Meinung Kanzlerin vor dem Ende

Meinung · Monatelang hat die ganze Republik auf die Wahl in Bayern gestarrt, ganz so, als stünde dort Entscheidendes auf dem Spiel. Nach der historischen Niederlage werde in der CSU kein Stein auf dem anderen bleiben, so die Hoffnung vieler – auch in Reihen der Schwesterpartei CDU.

Rolf Eckers

Foto: Sergej Lepke

Nach Veränderung sieht es nun nicht mehr aus. Zwar hat es tatsächlich eine historische Niederlage gegeben, aber die CSU setzt mit verblüffender Dreistigkeit ihre Politik fort. „Stabilität“ heißt der Begriff, hinter dem sich die Christsozialen versammeln. Mit ihrem künftigen Koalitionspartner ist sich die Partei da ganz einig. Fast nebensächlich ist es dabei, ob Horst Seehofer seinen Posten als CSU-Chef freiwillig räumt oder abgewählt wird – seine Zeit ist so oder so abgelaufen.

Der Druck verlagert sich von der CSU auf die CDU, genauer: auf Angela Merkel. Sollte die CDU am nächsten Sonntag bei der Wahl einbrechen, Volker Bouffier gar sein Amt als Ministerpräsident verlieren, wäre Merkel zu einer Reaktion gezwungen. Aber was kann sie tun? Dass sie sich vom Parteivorsitz trennt, aber Kanzlerin bleibt, hat sie mehr als einmal ausgeschlossen. Das Beispiel Gerhard Schröder schreckt zu sehr ab.

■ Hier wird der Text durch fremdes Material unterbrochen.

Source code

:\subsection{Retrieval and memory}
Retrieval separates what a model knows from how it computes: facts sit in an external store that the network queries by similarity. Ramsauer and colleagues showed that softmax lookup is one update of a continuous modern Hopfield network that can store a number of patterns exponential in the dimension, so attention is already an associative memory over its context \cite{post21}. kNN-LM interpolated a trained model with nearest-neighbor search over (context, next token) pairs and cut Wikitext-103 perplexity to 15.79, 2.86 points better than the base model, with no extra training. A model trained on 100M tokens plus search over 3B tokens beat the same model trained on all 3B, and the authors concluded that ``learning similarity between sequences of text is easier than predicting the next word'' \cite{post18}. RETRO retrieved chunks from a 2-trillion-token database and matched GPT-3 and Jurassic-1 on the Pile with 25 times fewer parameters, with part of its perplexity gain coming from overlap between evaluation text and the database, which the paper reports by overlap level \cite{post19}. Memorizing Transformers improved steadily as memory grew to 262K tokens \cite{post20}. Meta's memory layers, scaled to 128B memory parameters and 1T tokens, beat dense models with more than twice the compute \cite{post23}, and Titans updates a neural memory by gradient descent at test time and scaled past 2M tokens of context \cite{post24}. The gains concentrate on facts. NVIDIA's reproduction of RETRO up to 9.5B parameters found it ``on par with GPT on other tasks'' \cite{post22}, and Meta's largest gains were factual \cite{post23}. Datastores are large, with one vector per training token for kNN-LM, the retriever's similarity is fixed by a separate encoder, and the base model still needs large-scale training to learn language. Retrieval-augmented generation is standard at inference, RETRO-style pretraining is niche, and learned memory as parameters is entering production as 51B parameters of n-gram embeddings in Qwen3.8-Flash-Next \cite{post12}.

Der glaubte 2004 an einen Befreiungsschlag, als er den SPD-Vorsitz an Franz Müntefering abgab. Tatsächlich leitete Schröder damit das Ende seiner Kanzlerschaft ein.

Wie schwach Merkels Position auch in den eigenen Reihen inzwischen ist, wurde vor vier Wochen deutlich, als die Abgeordneten von CDU und CSU ihrem langjährigen Vertrauten Volker Kauder den Fraktionsvorsitz entzogen. Das war eine öffentliche Demontage der Kanzlerin. Auch inhaltlich kommt von Merkel nichts mehr. Für den Herbst hatte sie die Lösung des Diesel-Problems angekündigt. Was die Groko geliefert hat, ist an Peinlichkeit kaum zu toppen.Was Union und SPD eint, ist ausschließlich die Angst vor Neuwahlen. Aber nach dem absehbaren Desaster in Hessen läuft es darauf hinaus. Dann ohne Angela Merkel.